ARGH. I dnf downgraded back to 1.15-1, and now I'm seeing it there too:
# [08:49:43.881619178] $ bin/podman pod start 76a36ccaf2ebd1fe4ae1b0ff142006714edda1b9b91d0cd8c3ade3c5301433f4
# [08:49:44.400350904] Error: starting container 77f23dcb48b247a39687b133b3b51d0972b2b3481066689518a9c3c1f135484f: unable to create pod cgroup for pod 76a36ccaf2ebd1fe4ae1b0ff142006714edda1b9b91d0cd8c3ade3c5301433f4: creating cgroup user.slice/user-14904.slice/user@14904.service/user.slice/user-libpod_pod_76a36ccaf2ebd1fe4ae1b0ff142006714edda1b9b91d0cd8c3ade3c5301433f4.slice: Unit user-libpod_pod_76a36ccaf2ebd1fe4ae1b0ff142006714edda1b9b91d0cd8c3ade3c5301433f4.slice was already loaded or has a fragment file.

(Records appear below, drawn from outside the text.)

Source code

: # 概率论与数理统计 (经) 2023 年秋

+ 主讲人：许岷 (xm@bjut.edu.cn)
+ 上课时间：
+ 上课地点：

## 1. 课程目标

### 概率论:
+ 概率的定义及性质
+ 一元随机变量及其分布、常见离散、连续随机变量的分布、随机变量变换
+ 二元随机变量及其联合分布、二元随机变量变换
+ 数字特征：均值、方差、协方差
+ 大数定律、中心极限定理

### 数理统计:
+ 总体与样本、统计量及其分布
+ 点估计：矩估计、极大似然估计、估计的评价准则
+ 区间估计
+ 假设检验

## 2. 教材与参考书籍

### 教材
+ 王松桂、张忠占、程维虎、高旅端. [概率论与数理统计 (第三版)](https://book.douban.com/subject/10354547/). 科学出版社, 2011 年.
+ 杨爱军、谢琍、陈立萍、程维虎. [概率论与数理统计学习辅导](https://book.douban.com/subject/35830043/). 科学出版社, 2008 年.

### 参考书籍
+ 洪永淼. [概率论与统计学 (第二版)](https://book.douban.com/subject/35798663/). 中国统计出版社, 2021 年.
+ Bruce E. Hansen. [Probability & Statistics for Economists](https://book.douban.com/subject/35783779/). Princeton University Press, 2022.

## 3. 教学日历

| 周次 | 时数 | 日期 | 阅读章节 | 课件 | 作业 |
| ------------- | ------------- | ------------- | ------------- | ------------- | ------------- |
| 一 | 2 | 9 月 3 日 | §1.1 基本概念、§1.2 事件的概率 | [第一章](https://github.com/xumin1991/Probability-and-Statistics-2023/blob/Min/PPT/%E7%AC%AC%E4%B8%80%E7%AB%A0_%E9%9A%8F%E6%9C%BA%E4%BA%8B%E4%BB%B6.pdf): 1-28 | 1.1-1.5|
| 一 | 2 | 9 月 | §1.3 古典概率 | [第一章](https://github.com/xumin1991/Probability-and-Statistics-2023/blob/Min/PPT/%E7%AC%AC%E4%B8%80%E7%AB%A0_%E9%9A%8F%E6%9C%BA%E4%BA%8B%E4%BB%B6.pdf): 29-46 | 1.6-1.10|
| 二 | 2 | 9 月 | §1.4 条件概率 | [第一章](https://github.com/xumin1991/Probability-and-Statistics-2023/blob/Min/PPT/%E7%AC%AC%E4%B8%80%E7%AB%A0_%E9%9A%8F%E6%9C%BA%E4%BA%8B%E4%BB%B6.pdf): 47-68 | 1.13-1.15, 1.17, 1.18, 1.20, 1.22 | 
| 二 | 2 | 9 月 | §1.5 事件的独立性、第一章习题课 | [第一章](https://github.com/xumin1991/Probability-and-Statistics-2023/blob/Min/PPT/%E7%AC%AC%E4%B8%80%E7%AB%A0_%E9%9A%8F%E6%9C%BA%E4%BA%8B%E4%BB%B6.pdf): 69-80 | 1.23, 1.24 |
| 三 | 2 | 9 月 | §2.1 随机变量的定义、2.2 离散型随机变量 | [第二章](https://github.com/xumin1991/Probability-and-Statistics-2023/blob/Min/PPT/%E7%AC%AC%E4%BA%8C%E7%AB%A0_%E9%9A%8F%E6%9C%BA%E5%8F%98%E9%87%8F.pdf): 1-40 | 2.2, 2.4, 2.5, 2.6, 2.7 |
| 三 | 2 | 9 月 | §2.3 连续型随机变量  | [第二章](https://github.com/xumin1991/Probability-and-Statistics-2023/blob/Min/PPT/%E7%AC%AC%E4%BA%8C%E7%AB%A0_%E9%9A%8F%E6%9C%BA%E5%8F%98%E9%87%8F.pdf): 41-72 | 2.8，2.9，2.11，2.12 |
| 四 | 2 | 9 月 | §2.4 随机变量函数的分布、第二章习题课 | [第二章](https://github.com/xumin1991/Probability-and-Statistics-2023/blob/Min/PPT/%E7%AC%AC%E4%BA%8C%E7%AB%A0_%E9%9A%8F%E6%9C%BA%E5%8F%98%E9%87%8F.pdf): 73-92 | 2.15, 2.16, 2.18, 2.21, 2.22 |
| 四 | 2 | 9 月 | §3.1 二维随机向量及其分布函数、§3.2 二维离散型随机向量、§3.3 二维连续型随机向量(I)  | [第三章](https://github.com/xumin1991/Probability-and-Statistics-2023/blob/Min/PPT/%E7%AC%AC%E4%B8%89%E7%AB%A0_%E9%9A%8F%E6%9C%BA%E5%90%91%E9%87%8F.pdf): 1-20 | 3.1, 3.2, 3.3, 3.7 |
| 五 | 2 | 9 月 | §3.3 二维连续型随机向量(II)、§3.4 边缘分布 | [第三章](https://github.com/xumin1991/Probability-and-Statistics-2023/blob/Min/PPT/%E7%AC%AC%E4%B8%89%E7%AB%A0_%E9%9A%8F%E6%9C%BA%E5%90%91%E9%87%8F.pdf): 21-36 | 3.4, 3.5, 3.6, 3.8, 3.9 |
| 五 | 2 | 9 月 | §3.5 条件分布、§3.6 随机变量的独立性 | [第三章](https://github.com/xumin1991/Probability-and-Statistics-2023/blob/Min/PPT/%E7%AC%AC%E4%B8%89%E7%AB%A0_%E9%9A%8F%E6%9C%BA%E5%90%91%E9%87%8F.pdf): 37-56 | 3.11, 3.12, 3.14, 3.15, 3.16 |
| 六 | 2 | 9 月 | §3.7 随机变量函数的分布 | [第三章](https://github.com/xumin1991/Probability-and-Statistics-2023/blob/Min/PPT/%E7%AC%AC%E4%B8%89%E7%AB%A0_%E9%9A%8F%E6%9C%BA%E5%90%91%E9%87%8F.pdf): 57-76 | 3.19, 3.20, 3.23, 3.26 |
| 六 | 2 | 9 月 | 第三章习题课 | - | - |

# Error: starting container 34dc713c0e058d41027e9b4ecb10186b01cbd723dc67e6033b6ce803bb31a75f: a dependency of container 34dc713c0e058d41027e9b4ecb10186b01cbd723dc67e6033b6ce803bb31a75f failed to start: container state improper
This is NOT new in 1.17. It reproduces fairly reliably with 1.15-1.fc40
, and the factor seems to be enabling 250-systemd
tests in parallel. In particular, the generate systemd - envar
test:
# bats test_tags=ci:parallel <<<<<<<<< THIS IS WHAT MAKES THINGS FAIL
@test "podman generate systemd - envar" {
This test itself never fails, or at least not yet. What it does is cause other tests to fail. I can find nothing in this short test that would not play well with others, unless it's all the systemctl daemon-reloads
?
Done for today. I don't know if this is a crun bug, or podman, or systemd.
So far it's a one-off, only on my laptop:
I don't have privs on this repo for adding the
flakes
tagI'm assuming this is a 1.17 issue, because I've never seen it before in gazillions of hours of testing.